= Exercise prompt =
Restate word for word the lines from the one containing "All code complete" through the end of the listing below, with both ends included.

[Information provided]

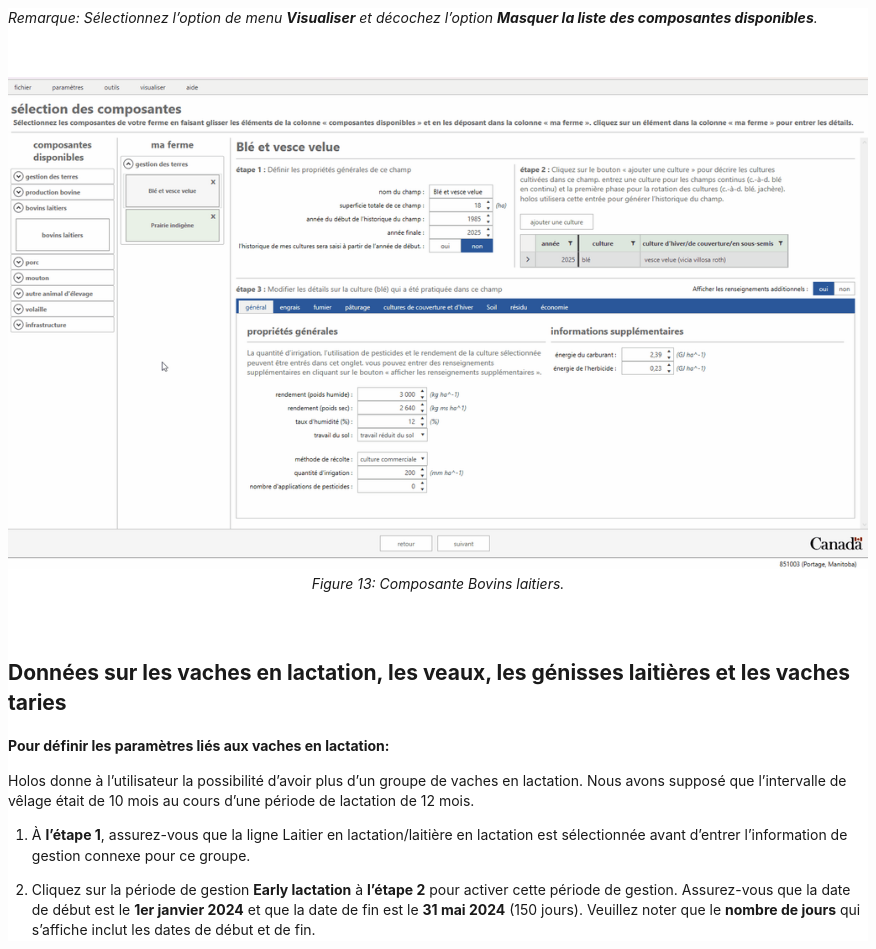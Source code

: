 *Remarque: Sélectionnez l’option de menu **Visualiser** et décochez l’option **Masquer la liste des composantes disponibles**.*


<br>

<p align="center">
    <img src="../../Images/DairyGuide/fr/Figure13.gif" alt="Figure 13" width="950"/>
    <br>
    <em>Figure 13: Composante Bovins laitiers.</em>
</p> 

<br>

## **Données sur les vaches en lactation, les veaux, les génisses laitières et les vaches taries**

**Pour définir les paramètres liés aux vaches en lactation:**

Holos donne à l’utilisateur la possibilité d’avoir plus d’un groupe de vaches en lactation. Nous avons supposé que l’intervalle de vêlage était de 10 mois au cours d’une période de lactation de 12 mois.

1. À **l’étape 1**, assurez-vous que la ligne Laitier en lactation/laitière en lactation est sélectionnée avant d’entrer l’information de gestion connexe pour ce groupe.

2. Cliquez sur la période de gestion **Early lactation** à **l’étape 2** pour activer cette période de gestion. Assurez-vous que la date de début est le **1er janvier 2024** et que la date de fin est le **31 mai 2024** (150 jours). Veuillez noter que le **nombre de jours** qui s’affiche inclut les dates de début et de fin.
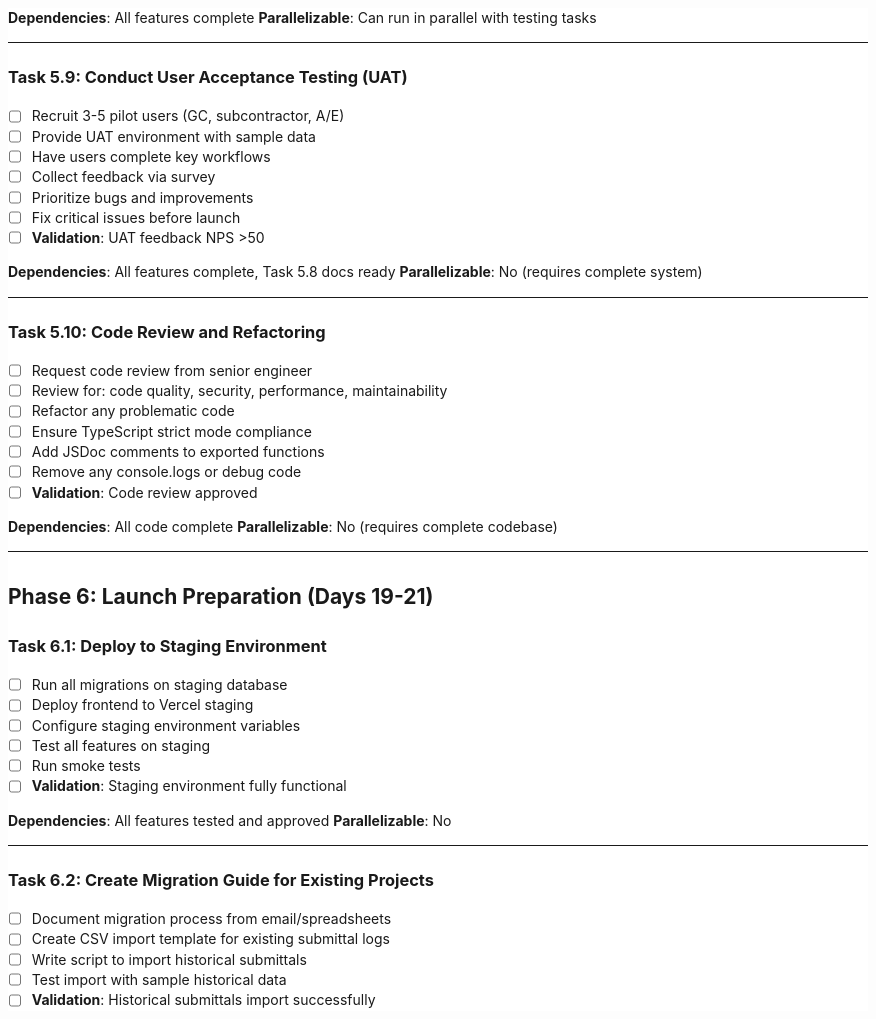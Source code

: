 **Dependencies**: All features complete
**Parallelizable**: Can run in parallel with testing tasks

---

### Task 5.9: Conduct User Acceptance Testing (UAT)
- [ ] Recruit 3-5 pilot users (GC, subcontractor, A/E)
- [ ] Provide UAT environment with sample data
- [ ] Have users complete key workflows
- [ ] Collect feedback via survey
- [ ] Prioritize bugs and improvements
- [ ] Fix critical issues before launch
- [ ] **Validation**: UAT feedback NPS >50

**Dependencies**: All features complete, Task 5.8 docs ready
**Parallelizable**: No (requires complete system)

---

### Task 5.10: Code Review and Refactoring
- [ ] Request code review from senior engineer
- [ ] Review for: code quality, security, performance, maintainability
- [ ] Refactor any problematic code
- [ ] Ensure TypeScript strict mode compliance
- [ ] Add JSDoc comments to exported functions
- [ ] Remove any console.logs or debug code
- [ ] **Validation**: Code review approved

**Dependencies**: All code complete
**Parallelizable**: No (requires complete codebase)

---

## Phase 6: Launch Preparation (Days 19-21)

### Task 6.1: Deploy to Staging Environment
- [ ] Run all migrations on staging database
- [ ] Deploy frontend to Vercel staging
- [ ] Configure staging environment variables
- [ ] Test all features on staging
- [ ] Run smoke tests
- [ ] **Validation**: Staging environment fully functional

**Dependencies**: All features tested and approved
**Parallelizable**: No

---

### Task 6.2: Create Migration Guide for Existing Projects
- [ ] Document migration process from email/spreadsheets
- [ ] Create CSV import template for existing submittal logs
- [ ] Write script to import historical submittals
- [ ] Test import with sample historical data
- [ ] **Validation**: Historical submittals import successfully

[/Information provided]

= Output below =
**Dependencies**: All code complete
**Parallelizable**: No (requires complete codebase)

---

## Phase 6: Launch Preparation (Days 19-21)

### Task 6.1: Deploy to Staging Environment
- [ ] Run all migrations on staging database
- [ ] Deploy frontend to Vercel staging
- [ ] Configure staging environment variables
- [ ] Test all features on staging
- [ ] Run smoke tests
- [ ] **Validation**: Staging environment fully functional

**Dependencies**: All features tested and approved
**Parallelizable**: No

---

### Task 6.2: Create Migration Guide for Existing Projects
- [ ] Document migration process from email/spreadsheets
- [ ] Create CSV import template for existing submittal logs
- [ ] Write script to import historical submittals
- [ ] Test import with sample historical data
- [ ] **Validation**: Historical submittals import successfully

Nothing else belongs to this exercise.